Sa langue s’embarrassait, il ne trouvait plus les mots, secoué d’une émotion extraordinaire.

— Écoute, Silvine, si ces cochons de Prussiens ne me tuent pas, je veux bien encore de toi, oui ! nous nous marierons ensemble, dès que je rentrerai du service.

Elle se leva toute droite, elle eut un cri et tomba entre les bras du jeune homme. Elle ne pouvait parler, tout le sang de ses veines était à son visage. Il s’était assis sur la chaise, il l’avait prise sur ses genoux.

— J’y ai bien songé, c’était ce que j’avais à te dire, en venant ici… Si mon père nous refuse son consentement, nous nous en irons, la terre est grande… Et ton petit, on ne peut pas l’étrangler, mon Dieu ! Il en poussera d’autres, je finirai par ne plus le reconnaître, dans le tas.

C’était le pardon. Elle se débattait contre cet immense bonheur, elle murmura enfin :

— Non, ce n’est pas possible, c’est trop. Peut-être te repentirais-tu, un jour… Mais que tu es bon, Honoré, et que je t’aime !
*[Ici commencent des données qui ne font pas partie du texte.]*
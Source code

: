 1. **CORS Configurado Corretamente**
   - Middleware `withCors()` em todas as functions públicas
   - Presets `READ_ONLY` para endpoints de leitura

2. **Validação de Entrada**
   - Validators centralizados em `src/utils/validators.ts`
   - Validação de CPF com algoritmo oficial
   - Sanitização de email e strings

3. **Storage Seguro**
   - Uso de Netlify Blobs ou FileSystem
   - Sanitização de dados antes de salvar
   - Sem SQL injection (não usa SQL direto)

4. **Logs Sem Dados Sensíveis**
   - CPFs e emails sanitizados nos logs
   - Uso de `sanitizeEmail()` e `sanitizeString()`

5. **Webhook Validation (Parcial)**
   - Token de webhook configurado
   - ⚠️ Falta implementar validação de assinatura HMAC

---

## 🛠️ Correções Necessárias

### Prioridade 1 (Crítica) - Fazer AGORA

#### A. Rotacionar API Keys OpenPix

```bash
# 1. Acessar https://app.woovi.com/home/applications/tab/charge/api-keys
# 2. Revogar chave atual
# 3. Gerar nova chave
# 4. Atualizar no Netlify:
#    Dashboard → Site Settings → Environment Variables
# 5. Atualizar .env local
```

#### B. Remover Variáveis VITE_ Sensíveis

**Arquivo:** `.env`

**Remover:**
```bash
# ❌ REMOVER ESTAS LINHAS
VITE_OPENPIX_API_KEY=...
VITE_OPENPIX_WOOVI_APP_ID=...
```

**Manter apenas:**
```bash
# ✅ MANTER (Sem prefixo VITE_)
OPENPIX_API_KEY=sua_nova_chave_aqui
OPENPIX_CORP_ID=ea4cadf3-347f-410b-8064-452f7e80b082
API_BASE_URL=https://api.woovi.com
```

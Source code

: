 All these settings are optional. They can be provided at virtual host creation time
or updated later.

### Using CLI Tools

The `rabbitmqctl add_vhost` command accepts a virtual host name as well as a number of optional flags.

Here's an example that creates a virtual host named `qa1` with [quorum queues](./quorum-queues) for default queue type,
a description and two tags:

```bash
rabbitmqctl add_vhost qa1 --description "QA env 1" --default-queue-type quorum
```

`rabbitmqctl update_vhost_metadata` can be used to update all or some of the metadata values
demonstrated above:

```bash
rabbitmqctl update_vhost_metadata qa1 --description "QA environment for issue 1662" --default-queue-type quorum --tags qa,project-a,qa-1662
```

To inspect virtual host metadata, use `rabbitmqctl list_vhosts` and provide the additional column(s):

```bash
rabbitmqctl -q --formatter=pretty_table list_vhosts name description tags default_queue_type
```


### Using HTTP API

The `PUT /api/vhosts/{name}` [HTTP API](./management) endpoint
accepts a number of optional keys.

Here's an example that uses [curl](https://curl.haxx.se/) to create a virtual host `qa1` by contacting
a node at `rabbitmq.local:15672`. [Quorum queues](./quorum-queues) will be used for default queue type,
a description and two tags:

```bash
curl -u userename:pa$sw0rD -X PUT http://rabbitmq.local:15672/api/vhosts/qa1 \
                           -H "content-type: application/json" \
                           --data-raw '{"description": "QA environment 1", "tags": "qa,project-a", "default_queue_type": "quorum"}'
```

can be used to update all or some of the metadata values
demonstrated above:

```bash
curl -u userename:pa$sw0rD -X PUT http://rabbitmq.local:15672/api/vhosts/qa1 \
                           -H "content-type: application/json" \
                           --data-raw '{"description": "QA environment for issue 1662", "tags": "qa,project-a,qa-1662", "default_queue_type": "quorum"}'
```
D’un baiser sur les lèvres, il la fit taire. Et elle n’avait déjà plus la force de refuser la félicité qui lui arrivait, toute la vie heureuse qu’elle croyait à jamais morte. D’un élan involontaire, irrésistible, elle le saisit à pleins bras, elle le serra en le baisant à son tour, de toute sa force de femme, comme un bien reconquis, à elle seule, que personne maintenant ne lui enlèverait. Il était de nouveau à elle, lui qu’elle avait perdu, et elle mourrait plutôt que de se le laisser reprendre.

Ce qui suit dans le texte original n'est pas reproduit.